EX-10.2 2 a13-19695_1ex10d2.htm EX-10.2

EXHIBIT 10.2

 

EIGHTH AMENDMENT TO

MONARCH CASINO & RESORT, INC.

1993 EMPLOYEE STOCK OPTION PLAN

 

THIS EIGHTH AMENDMENT (this “Eighth Amendment”) to the 1993 Employee Stock Option Plan, as amended (the “Plan”) of Monarch Casino & Resort Inc., a Nevada corporation (the “Company”), was adopted by the Board of Directors of the Company on October 1, 2013.  No stockholder approval was required.

 

AMENDMENTS

 

The Plan shall be amended as follows:

 

1.              The language set forth under Paragraph 6.2(b) “Method of Exercise” shall be omitted in its entirety and replaced with the following language:

 

“Optionees may exercise Options by giving written notice to the secretary of the Company or his designee stating the number of shares of Common Stock with respect to which the Options are being exercised and tendering payment therefor.  The option price shall be paid (i) in cash, (ii) in shares of Common Stock having a Fair Market Value equal to such option price, (iii) through a “net exercise” such that, without the payment of any funds, the Optionee may exercise the Option and receive the net number of shares of Common Stock equal to (A) the number of shares as to which Option is being exercised, multiplied by (B) a fraction, the numerator of which is the Fair Market Value per share less the exercise price per share, and the denominator of which is such Fair Market Value per share (the number of net shares to be received shall be rounded down to the nearest whole number of shares); or (iv) any combination of the foregoing methods of payment.  The Committee in its discretion may permit the payment of any withholding taxes incurred by an Optionee pursuant to such exercise to be paid with shares purchased thereunder.  In addition, in order to enable the Company to meet any applicable foreign, federal (including FICA) state and local withholding tax requirements, an Optionee may also be required to pay the amount of tax to be withheld at the time of exercise.  No share of Common Stock will be delivered to any Optionee until all such amounts have been paid.
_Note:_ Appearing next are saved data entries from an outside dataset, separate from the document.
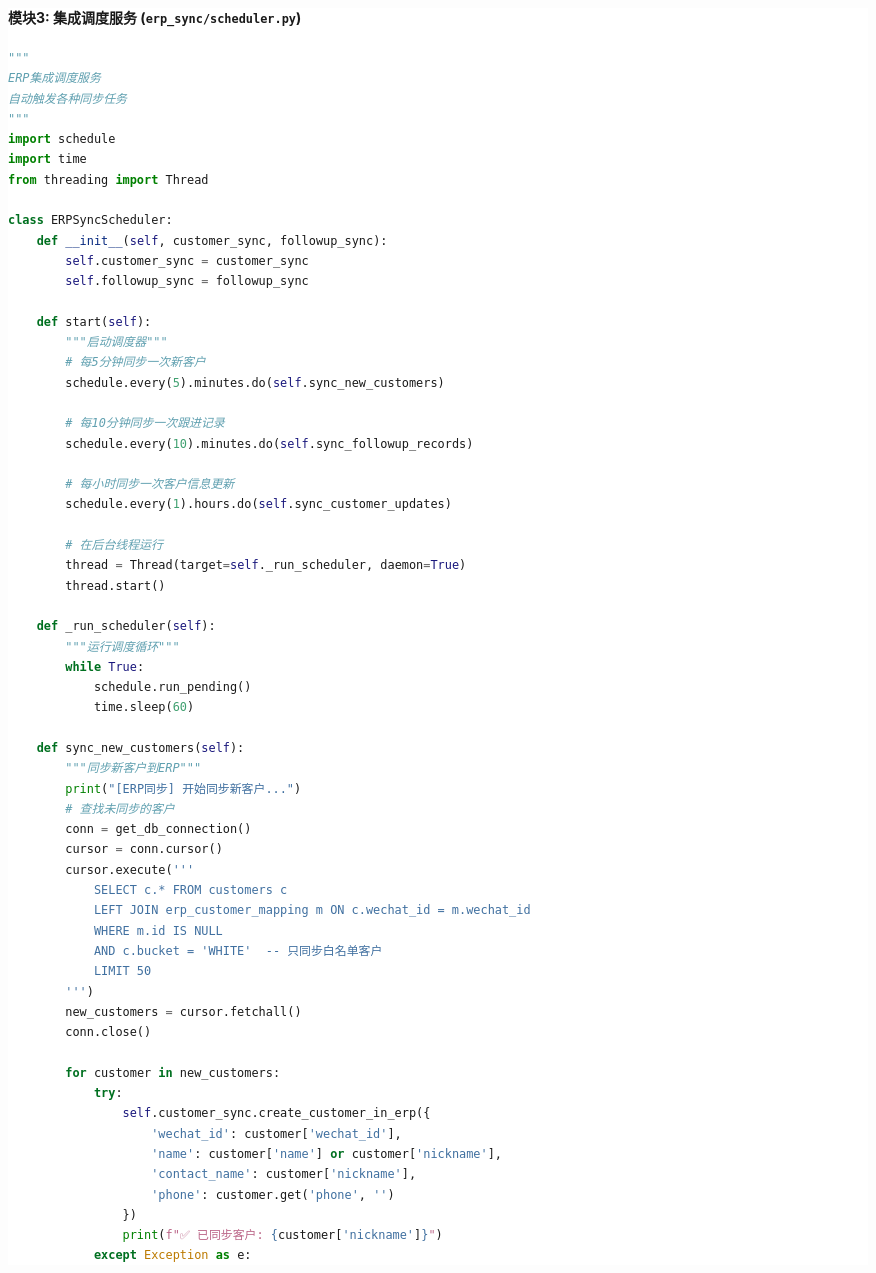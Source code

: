 
#### 模块3: 集成调度服务 (`erp_sync/scheduler.py`)

```python
"""
ERP集成调度服务
自动触发各种同步任务
"""
import schedule
import time
from threading import Thread

class ERPSyncScheduler:
    def __init__(self, customer_sync, followup_sync):
        self.customer_sync = customer_sync
        self.followup_sync = followup_sync
        
    def start(self):
        """启动调度器"""
        # 每5分钟同步一次新客户
        schedule.every(5).minutes.do(self.sync_new_customers)
        
        # 每10分钟同步一次跟进记录
        schedule.every(10).minutes.do(self.sync_followup_records)
        
        # 每小时同步一次客户信息更新
        schedule.every(1).hours.do(self.sync_customer_updates)
        
        # 在后台线程运行
        thread = Thread(target=self._run_scheduler, daemon=True)
        thread.start()
    
    def _run_scheduler(self):
        """运行调度循环"""
        while True:
            schedule.run_pending()
            time.sleep(60)
    
    def sync_new_customers(self):
        """同步新客户到ERP"""
        print("[ERP同步] 开始同步新客户...")
        # 查找未同步的客户
        conn = get_db_connection()
        cursor = conn.cursor()
        cursor.execute('''
            SELECT c.* FROM customers c
            LEFT JOIN erp_customer_mapping m ON c.wechat_id = m.wechat_id
            WHERE m.id IS NULL
            AND c.bucket = 'WHITE'  -- 只同步白名单客户
            LIMIT 50
        ''')
        new_customers = cursor.fetchall()
        conn.close()
        
        for customer in new_customers:
            try:
                self.customer_sync.create_customer_in_erp({
                    'wechat_id': customer['wechat_id'],
                    'name': customer['name'] or customer['nickname'],
                    'contact_name': customer['nickname'],
                    'phone': customer.get('phone', '')
                })
                print(f"✅ 已同步客户: {customer['nickname']}")
            except Exception as e:
```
As soon as reasonably possible following such exercise, a certificate representing shares of Common Stock purchased, registered in the name of the Optionee, or that Optionees agent, shall be delivered to the Optionee or that Optionee’s agent.”

 

CONFLICT BETWEEN THE EIGHTH AMENDMENT AND THE PLAN

 

If there is a conflict between any of the provisions of this Eighth Amendment and any of the provisions of the Plan, the provisions of this Eighth Amendment shall control.

 

NO OTHER AMENDMENTS OR CHANGES

 

Except as expressly amended or modified by this Eighth Amendment, all of the terms and conditions of the Plan shall remain unchanged and in full force and effect.

 

GOVERNING LAW

 

This Eighth Amendment shall be governed by and construed in accordance with Nevada law.